▶ _Exercise brief_
Wherever "astral" turns up in the entries, copy out the line that holds it.

(Collected data)
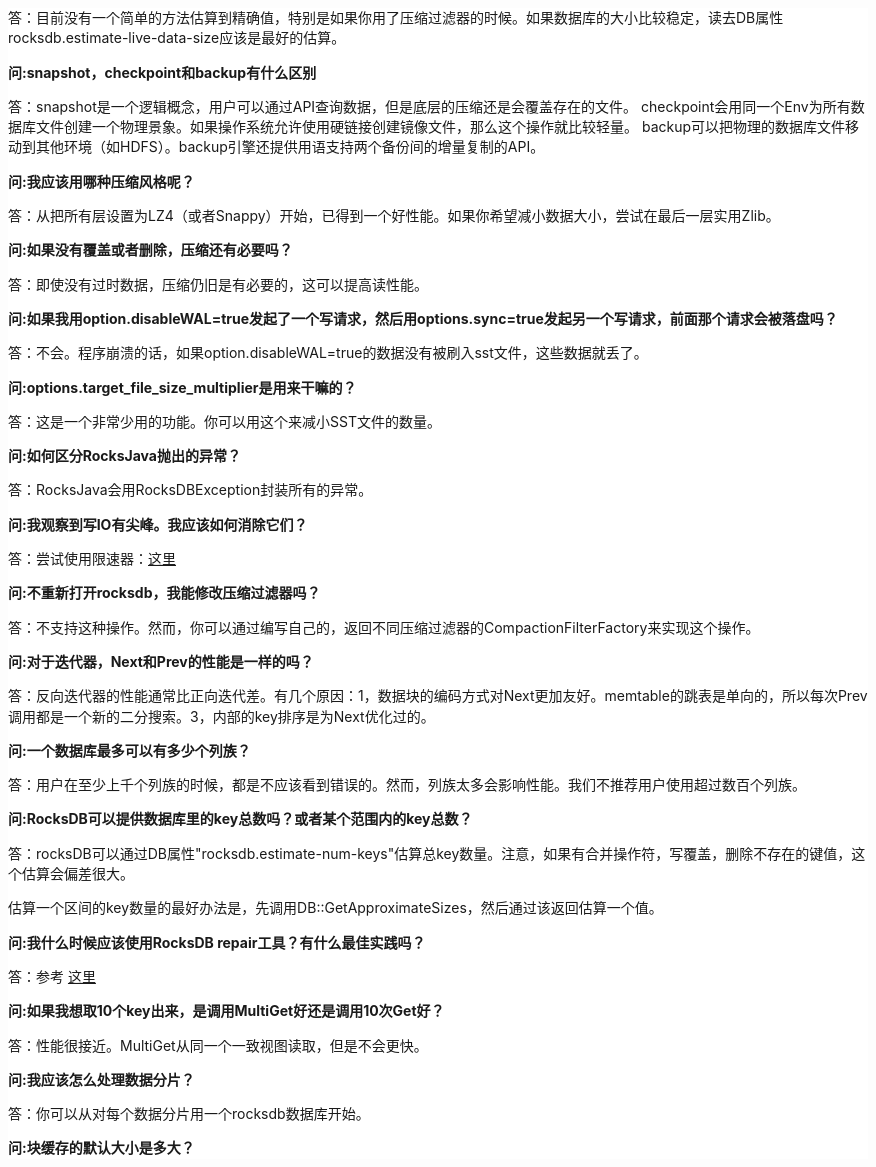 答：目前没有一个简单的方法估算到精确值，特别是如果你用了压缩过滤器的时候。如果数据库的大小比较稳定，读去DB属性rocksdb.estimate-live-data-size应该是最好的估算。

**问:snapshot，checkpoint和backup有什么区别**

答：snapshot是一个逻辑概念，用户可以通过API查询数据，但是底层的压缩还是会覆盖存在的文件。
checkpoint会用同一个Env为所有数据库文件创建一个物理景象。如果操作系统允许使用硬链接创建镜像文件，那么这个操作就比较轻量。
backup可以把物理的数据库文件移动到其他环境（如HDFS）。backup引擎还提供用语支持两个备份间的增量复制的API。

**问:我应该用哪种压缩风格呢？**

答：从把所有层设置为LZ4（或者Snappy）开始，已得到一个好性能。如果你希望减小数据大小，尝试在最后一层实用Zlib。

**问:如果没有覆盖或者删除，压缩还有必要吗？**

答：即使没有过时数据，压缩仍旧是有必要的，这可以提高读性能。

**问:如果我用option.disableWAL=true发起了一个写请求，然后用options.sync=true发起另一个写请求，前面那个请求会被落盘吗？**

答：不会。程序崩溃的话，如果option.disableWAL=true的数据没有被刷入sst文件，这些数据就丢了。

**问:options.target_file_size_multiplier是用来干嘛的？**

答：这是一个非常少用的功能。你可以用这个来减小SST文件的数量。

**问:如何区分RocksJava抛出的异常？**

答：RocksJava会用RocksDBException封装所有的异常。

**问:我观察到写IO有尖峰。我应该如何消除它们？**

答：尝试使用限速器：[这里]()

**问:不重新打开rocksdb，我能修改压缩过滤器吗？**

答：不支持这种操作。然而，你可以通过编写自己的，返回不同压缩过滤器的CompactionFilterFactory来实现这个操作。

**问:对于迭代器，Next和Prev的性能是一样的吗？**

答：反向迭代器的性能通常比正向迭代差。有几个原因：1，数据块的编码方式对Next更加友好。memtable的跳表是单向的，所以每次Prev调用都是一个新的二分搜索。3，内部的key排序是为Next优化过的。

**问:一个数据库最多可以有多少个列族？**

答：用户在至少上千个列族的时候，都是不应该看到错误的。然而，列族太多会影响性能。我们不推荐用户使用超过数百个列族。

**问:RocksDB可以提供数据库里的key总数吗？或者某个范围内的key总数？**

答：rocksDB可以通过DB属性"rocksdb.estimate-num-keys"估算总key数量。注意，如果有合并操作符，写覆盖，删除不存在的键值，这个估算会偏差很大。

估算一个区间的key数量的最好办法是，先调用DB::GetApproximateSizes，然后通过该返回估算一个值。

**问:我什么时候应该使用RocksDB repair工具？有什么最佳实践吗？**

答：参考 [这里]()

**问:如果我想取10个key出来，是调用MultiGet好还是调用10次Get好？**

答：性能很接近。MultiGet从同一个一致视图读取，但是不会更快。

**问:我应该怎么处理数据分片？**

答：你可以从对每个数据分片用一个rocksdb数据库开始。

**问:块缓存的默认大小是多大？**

...

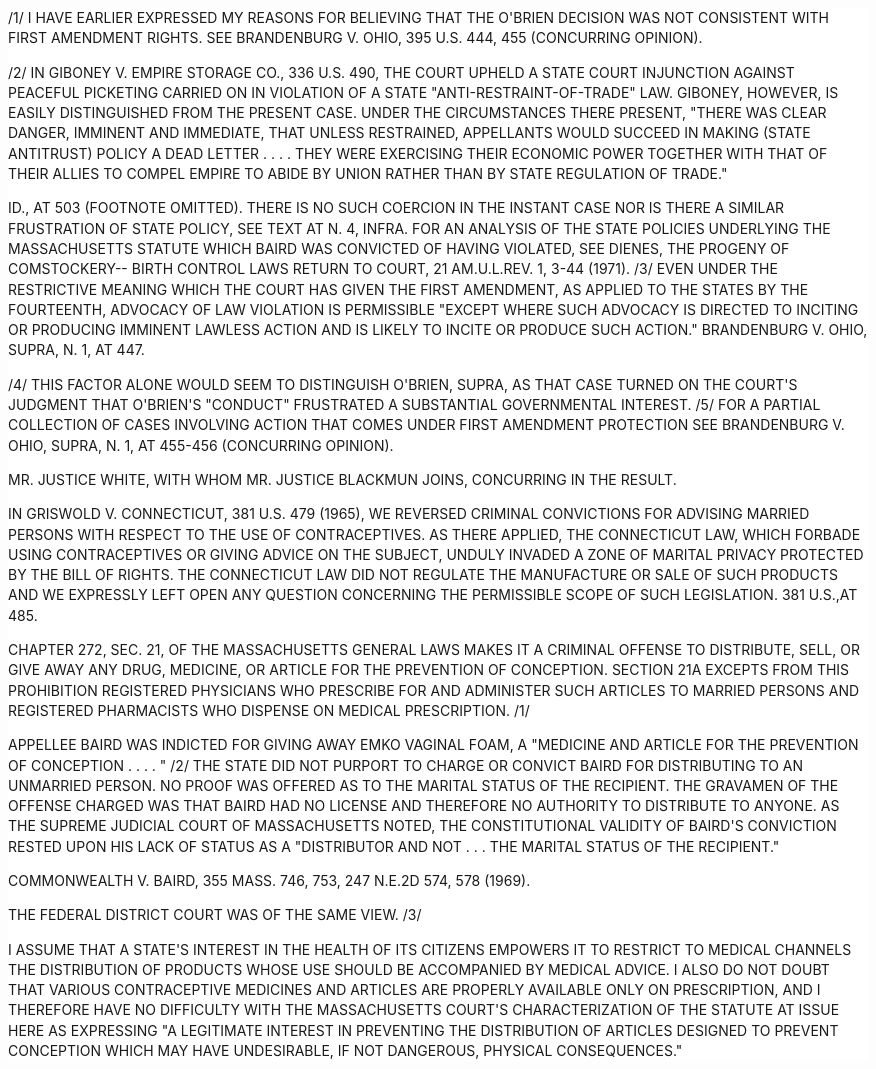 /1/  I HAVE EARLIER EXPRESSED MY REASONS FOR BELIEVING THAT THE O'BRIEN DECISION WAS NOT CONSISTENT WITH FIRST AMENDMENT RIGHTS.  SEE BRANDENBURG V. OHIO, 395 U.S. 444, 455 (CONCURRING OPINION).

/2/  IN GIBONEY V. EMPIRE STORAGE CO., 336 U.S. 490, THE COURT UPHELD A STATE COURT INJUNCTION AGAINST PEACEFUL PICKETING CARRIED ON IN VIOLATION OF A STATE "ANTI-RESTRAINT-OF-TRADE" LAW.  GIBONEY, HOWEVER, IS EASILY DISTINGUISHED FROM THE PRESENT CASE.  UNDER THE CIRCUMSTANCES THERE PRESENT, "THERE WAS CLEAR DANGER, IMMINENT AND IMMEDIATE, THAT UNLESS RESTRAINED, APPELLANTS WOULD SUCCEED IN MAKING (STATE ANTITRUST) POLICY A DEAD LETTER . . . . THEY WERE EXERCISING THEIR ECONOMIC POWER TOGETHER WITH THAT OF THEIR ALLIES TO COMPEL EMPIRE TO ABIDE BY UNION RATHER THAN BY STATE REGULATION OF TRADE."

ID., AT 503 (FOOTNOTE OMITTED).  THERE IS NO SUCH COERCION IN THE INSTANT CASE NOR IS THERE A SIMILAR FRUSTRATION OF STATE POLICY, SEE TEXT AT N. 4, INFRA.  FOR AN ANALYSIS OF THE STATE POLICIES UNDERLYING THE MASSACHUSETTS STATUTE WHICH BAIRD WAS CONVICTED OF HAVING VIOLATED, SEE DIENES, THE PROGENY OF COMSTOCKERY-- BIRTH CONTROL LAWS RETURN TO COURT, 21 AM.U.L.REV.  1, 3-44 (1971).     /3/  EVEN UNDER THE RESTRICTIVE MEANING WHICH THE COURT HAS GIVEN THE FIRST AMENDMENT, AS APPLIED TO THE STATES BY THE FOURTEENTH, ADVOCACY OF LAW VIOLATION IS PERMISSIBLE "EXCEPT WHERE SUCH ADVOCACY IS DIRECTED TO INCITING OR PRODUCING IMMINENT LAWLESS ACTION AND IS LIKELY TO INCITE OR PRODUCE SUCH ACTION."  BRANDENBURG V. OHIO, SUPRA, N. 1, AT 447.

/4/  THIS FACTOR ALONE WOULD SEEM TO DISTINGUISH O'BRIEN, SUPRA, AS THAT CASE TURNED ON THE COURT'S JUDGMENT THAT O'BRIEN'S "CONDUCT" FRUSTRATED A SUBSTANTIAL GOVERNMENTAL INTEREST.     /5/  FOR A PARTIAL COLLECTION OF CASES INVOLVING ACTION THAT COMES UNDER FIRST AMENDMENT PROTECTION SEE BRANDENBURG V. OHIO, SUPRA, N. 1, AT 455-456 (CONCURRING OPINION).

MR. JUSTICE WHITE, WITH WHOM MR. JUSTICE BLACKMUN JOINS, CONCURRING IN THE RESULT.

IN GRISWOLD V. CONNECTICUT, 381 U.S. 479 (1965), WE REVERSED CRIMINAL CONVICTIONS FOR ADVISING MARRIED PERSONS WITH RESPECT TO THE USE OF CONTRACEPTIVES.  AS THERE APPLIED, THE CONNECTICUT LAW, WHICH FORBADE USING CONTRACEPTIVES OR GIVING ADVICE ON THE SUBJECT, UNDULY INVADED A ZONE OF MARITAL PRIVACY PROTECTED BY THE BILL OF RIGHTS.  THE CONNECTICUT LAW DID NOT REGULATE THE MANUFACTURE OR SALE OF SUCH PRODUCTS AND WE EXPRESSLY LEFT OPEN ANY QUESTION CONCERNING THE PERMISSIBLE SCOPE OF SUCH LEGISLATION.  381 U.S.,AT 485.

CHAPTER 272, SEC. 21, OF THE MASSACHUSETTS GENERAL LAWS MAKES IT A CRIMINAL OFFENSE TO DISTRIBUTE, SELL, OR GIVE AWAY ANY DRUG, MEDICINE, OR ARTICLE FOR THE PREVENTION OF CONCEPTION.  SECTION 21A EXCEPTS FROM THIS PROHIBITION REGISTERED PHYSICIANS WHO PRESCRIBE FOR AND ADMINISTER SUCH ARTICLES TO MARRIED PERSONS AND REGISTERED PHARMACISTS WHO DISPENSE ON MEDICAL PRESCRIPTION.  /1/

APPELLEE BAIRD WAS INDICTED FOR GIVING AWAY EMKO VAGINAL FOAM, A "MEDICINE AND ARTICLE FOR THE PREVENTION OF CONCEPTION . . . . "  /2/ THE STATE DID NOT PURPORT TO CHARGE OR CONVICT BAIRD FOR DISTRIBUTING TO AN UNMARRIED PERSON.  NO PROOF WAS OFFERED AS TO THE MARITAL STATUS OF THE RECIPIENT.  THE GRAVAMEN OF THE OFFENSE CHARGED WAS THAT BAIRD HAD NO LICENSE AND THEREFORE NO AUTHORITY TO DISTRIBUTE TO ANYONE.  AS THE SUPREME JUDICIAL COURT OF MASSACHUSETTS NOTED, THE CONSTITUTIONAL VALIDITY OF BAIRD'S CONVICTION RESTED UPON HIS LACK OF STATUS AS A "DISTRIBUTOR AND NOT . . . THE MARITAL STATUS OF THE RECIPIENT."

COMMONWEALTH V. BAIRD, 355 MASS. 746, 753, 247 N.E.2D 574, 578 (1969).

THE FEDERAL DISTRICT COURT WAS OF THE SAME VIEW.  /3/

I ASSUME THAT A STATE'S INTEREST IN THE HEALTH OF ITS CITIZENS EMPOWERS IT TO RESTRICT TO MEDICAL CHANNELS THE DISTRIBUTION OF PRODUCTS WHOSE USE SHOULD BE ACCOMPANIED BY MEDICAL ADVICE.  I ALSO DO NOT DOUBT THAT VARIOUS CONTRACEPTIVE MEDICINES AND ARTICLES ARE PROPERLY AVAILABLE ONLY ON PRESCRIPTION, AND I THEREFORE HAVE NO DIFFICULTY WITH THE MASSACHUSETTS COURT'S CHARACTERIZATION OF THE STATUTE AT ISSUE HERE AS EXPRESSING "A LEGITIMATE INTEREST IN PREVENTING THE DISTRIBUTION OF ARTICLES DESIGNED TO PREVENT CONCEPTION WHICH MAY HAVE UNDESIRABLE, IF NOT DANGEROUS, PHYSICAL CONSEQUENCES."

...

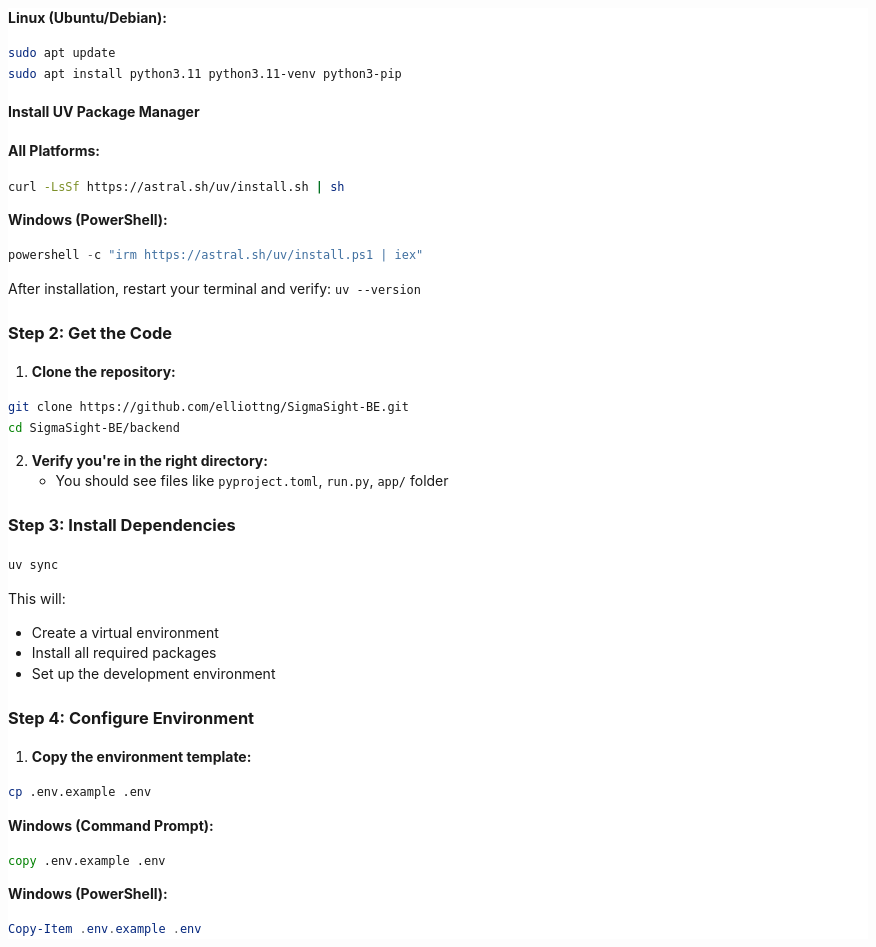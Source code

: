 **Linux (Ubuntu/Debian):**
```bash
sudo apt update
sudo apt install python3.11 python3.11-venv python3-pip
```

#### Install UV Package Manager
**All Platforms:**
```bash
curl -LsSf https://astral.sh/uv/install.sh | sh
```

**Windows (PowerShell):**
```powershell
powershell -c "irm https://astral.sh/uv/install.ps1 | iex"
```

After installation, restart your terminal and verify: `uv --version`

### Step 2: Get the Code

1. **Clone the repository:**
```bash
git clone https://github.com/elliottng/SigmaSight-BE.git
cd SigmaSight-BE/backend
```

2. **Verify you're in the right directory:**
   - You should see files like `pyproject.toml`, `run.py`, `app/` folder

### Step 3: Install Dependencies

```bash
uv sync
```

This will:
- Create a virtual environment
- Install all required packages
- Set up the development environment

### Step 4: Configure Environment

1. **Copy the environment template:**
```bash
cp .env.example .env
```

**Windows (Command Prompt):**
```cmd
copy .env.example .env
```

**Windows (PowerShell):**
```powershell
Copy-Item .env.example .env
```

▶ _Answer area_
curl -LsSf https://astral.sh/uv/install.sh | sh
powershell -c "irm https://astral.sh/uv/install.ps1 | iex"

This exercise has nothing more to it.